Show HN: An open-source,security first,local-first memory tool for AI assistants
To solve this, I built AntiGoldfishMode: a CLI tool that gives your AI assistant a persistent, local-only memory of your codebase. There are enough cloud-based tools that solves some of the issues relating to AI persistent memory, but not a lot that combines all the features I have placed in AGM.
- Verifiable Zero-Egress - How to verify: Run agm prove-offline - Supply Chain Integrity for Shared Context: The .agmctx Bundle, Checksums First, Cryptographic Signature: An Ed25519 key pair (generated and stored locally in keys) is used to sign the SHA-256 hash of the concatenated checksums. This signature is stored in signature.bin. - Policy-Driven Operation - Transparent Auditing via Receipts and Journal. You should never have to wonder what the tool or your AI coding agent did.
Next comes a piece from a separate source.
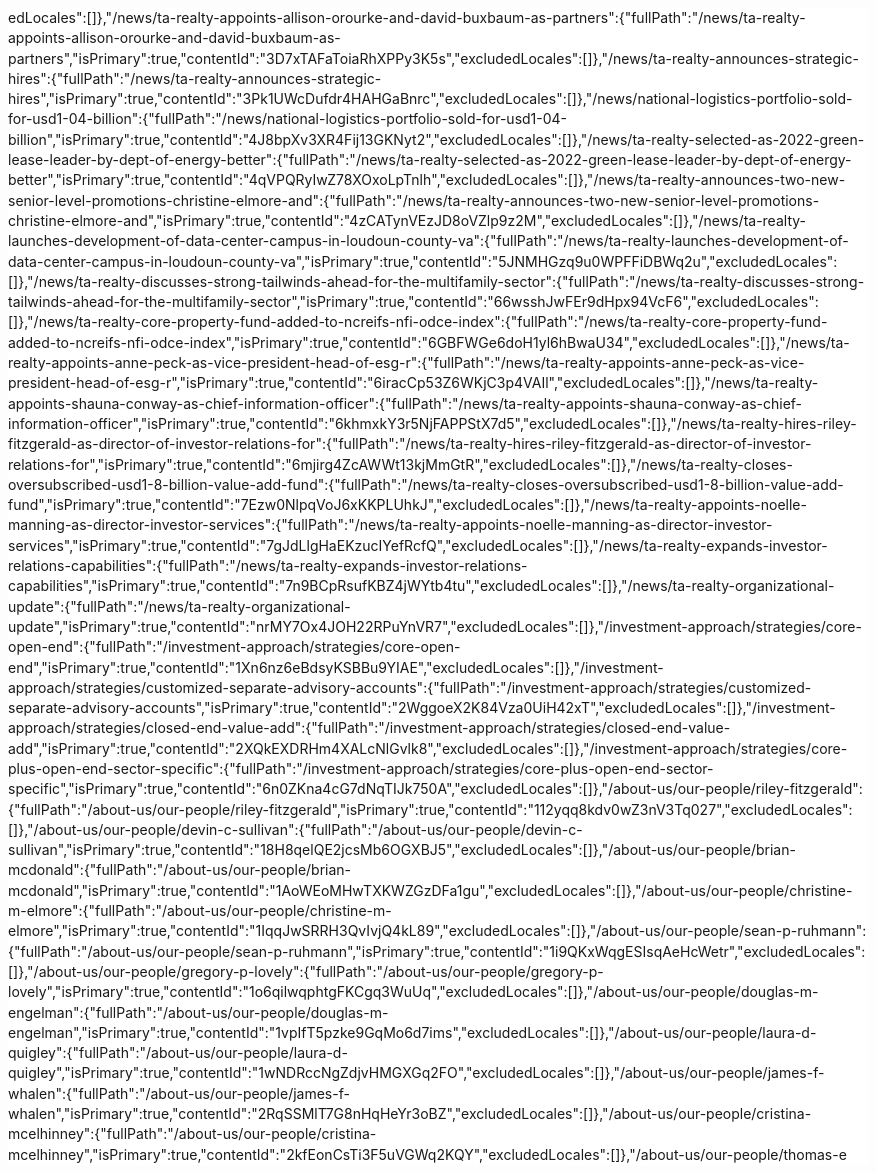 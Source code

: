 edLocales":[]},"/news/ta-realty-appoints-allison-orourke-and-david-buxbaum-as-partners":{"fullPath":"/news/ta-realty-appoints-allison-orourke-and-david-buxbaum-as-partners","isPrimary":true,"contentId":"3D7xTAFaToiaRhXPPy3K5s","excludedLocales":[]},"/news/ta-realty-announces-strategic-hires":{"fullPath":"/news/ta-realty-announces-strategic-hires","isPrimary":true,"contentId":"3Pk1UWcDufdr4HAHGaBnrc","excludedLocales":[]},"/news/national-logistics-portfolio-sold-for-usd1-04-billion":{"fullPath":"/news/national-logistics-portfolio-sold-for-usd1-04-billion","isPrimary":true,"contentId":"4J8bpXv3XR4Fij13GKNyt2","excludedLocales":[]},"/news/ta-realty-selected-as-2022-green-lease-leader-by-dept-of-energy-better":{"fullPath":"/news/ta-realty-selected-as-2022-green-lease-leader-by-dept-of-energy-better","isPrimary":true,"contentId":"4qVPQRyIwZ78XOxoLpTnlh","excludedLocales":[]},"/news/ta-realty-announces-two-new-senior-level-promotions-christine-elmore-and":{"fullPath":"/news/ta-realty-announces-two-new-senior-level-promotions-christine-elmore-and","isPrimary":true,"contentId":"4zCATynVEzJD8oVZlp9z2M","excludedLocales":[]},"/news/ta-realty-launches-development-of-data-center-campus-in-loudoun-county-va":{"fullPath":"/news/ta-realty-launches-development-of-data-center-campus-in-loudoun-county-va","isPrimary":true,"contentId":"5JNMHGzq9u0WPFFiDBWq2u","excludedLocales":[]},"/news/ta-realty-discusses-strong-tailwinds-ahead-for-the-multifamily-sector":{"fullPath":"/news/ta-realty-discusses-strong-tailwinds-ahead-for-the-multifamily-sector","isPrimary":true,"contentId":"66wsshJwFEr9dHpx94VcF6","excludedLocales":[]},"/news/ta-realty-core-property-fund-added-to-ncreifs-nfi-odce-index":{"fullPath":"/news/ta-realty-core-property-fund-added-to-ncreifs-nfi-odce-index","isPrimary":true,"contentId":"6GBFWGe6doH1yl6hBwaU34","excludedLocales":[]},"/news/ta-realty-appoints-anne-peck-as-vice-president-head-of-esg-r":{"fullPath":"/news/ta-realty-appoints-anne-peck-as-vice-president-head-of-esg-r","isPrimary":true,"contentId":"6iracCp53Z6WKjC3p4VAIl","excludedLocales":[]},"/news/ta-realty-appoints-shauna-conway-as-chief-information-officer":{"fullPath":"/news/ta-realty-appoints-shauna-conway-as-chief-information-officer","isPrimary":true,"contentId":"6khmxkY3r5NjFAPPStX7d5","excludedLocales":[]},"/news/ta-realty-hires-riley-fitzgerald-as-director-of-investor-relations-for":{"fullPath":"/news/ta-realty-hires-riley-fitzgerald-as-director-of-investor-relations-for","isPrimary":true,"contentId":"6mjirg4ZcAWWt13kjMmGtR","excludedLocales":[]},"/news/ta-realty-closes-oversubscribed-usd1-8-billion-value-add-fund":{"fullPath":"/news/ta-realty-closes-oversubscribed-usd1-8-billion-value-add-fund","isPrimary":true,"contentId":"7Ezw0NlpqVoJ6xKKPLUhkJ","excludedLocales":[]},"/news/ta-realty-appoints-noelle-manning-as-director-investor-services":{"fullPath":"/news/ta-realty-appoints-noelle-manning-as-director-investor-services","isPrimary":true,"contentId":"7gJdLlgHaEKzucIYefRcfQ","excludedLocales":[]},"/news/ta-realty-expands-investor-relations-capabilities":{"fullPath":"/news/ta-realty-expands-investor-relations-capabilities","isPrimary":true,"contentId":"7n9BCpRsufKBZ4jWYtb4tu","excludedLocales":[]},"/news/ta-realty-organizational-update":{"fullPath":"/news/ta-realty-organizational-update","isPrimary":true,"contentId":"nrMY7Ox4JOH22RPuYnVR7","excludedLocales":[]},"/investment-approach/strategies/core-open-end":{"fullPath":"/investment-approach/strategies/core-open-end","isPrimary":true,"contentId":"1Xn6nz6eBdsyKSBBu9YIAE","excludedLocales":[]},"/investment-approach/strategies/customized-separate-advisory-accounts":{"fullPath":"/investment-approach/strategies/customized-separate-advisory-accounts","isPrimary":true,"contentId":"2WggoeX2K84Vza0UiH42xT","excludedLocales":[]},"/investment-approach/strategies/closed-end-value-add":{"fullPath":"/investment-approach/strategies/closed-end-value-add","isPrimary":true,"contentId":"2XQkEXDRHm4XALcNlGvlk8","excludedLocales":[]},"/investment-approach/strategies/core-plus-open-end-sector-specific":{"fullPath":"/investment-approach/strategies/core-plus-open-end-sector-specific","isPrimary":true,"contentId":"6n0ZKna4cG7dNqTIJk750A","excludedLocales":[]},"/about-us/our-people/riley-fitzgerald":{"fullPath":"/about-us/our-people/riley-fitzgerald","isPrimary":true,"contentId":"112yqq8kdv0wZ3nV3Tq027","excludedLocales":[]},"/about-us/our-people/devin-c-sullivan":{"fullPath":"/about-us/our-people/devin-c-sullivan","isPrimary":true,"contentId":"18H8qelQE2jcsMb6OGXBJ5","excludedLocales":[]},"/about-us/our-people/brian-mcdonald":{"fullPath":"/about-us/our-people/brian-mcdonald","isPrimary":true,"contentId":"1AoWEoMHwTXKWZGzDFa1gu","excludedLocales":[]},"/about-us/our-people/christine-m-elmore":{"fullPath":"/about-us/our-people/christine-m-elmore","isPrimary":true,"contentId":"1IqqJwSRRH3QvIvjQ4kL89","excludedLocales":[]},"/about-us/our-people/sean-p-ruhmann":{"fullPath":"/about-us/our-people/sean-p-ruhmann","isPrimary":true,"contentId":"1i9QKxWqgESIsqAeHcWetr","excludedLocales":[]},"/about-us/our-people/gregory-p-lovely":{"fullPath":"/about-us/our-people/gregory-p-lovely","isPrimary":true,"contentId":"1o6qilwqphtgFKCgq3WuUq","excludedLocales":[]},"/about-us/our-people/douglas-m-engelman":{"fullPath":"/about-us/our-people/douglas-m-engelman","isPrimary":true,"contentId":"1vpIfT5pzke9GqMo6d7ims","excludedLocales":[]},"/about-us/our-people/laura-d-quigley":{"fullPath":"/about-us/our-people/laura-d-quigley","isPrimary":true,"contentId":"1wNDRccNgZdjvHMGXGq2FO","excludedLocales":[]},"/about-us/our-people/james-f-whalen":{"fullPath":"/about-us/our-people/james-f-whalen","isPrimary":true,"contentId":"2RqSSMlT7G8nHqHeYr3oBZ","excludedLocales":[]},"/about-us/our-people/cristina-mcelhinney":{"fullPath":"/about-us/our-people/cristina-mcelhinney","isPrimary":true,"contentId":"2kfEonCsTi3F5uVGWq2KQY","excludedLocales":[]},"/about-us/our-people/thomas-e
It is like a "Glass Box" where you see and verify every move your AI coding agent makes, every edit is recorded.
Receipts: Every significant command (export, import, index-code, etc.) generates a JSON receipt in receipts. This receipt contains a cryptographic hash of the inputs and outputs, timing data, and a summary of the operation. Journal: A journal.jsonl file provides a chronological, append-only log of every command executed and its corresponding receipt ID. This gives you a complete, verifiable audit trail of all actions performed by the tool. This combination of features is designed to provide a tool that is not only powerful but also transparent, verifiable, and secure enough for the most sensitive development environments.
It's built with a few core principles in mind:
Local-First & Air-Gapped: All data is stored on your machine. The tool is designed to work entirely offline, and you can prove it with the agm prove-offline command. Traceable & Verifiable: Every action is logged, and all context exports can be cryptographically signed and checksummed, so you can verify the integrity of your data. No Telemetry: The tool doesn't collect any usage data. The core features are MIT-licensed and free to use. There are also some honor-system "Pro" features for advanced code analysis and stricter security controls, which are aimed at professional developers and teams.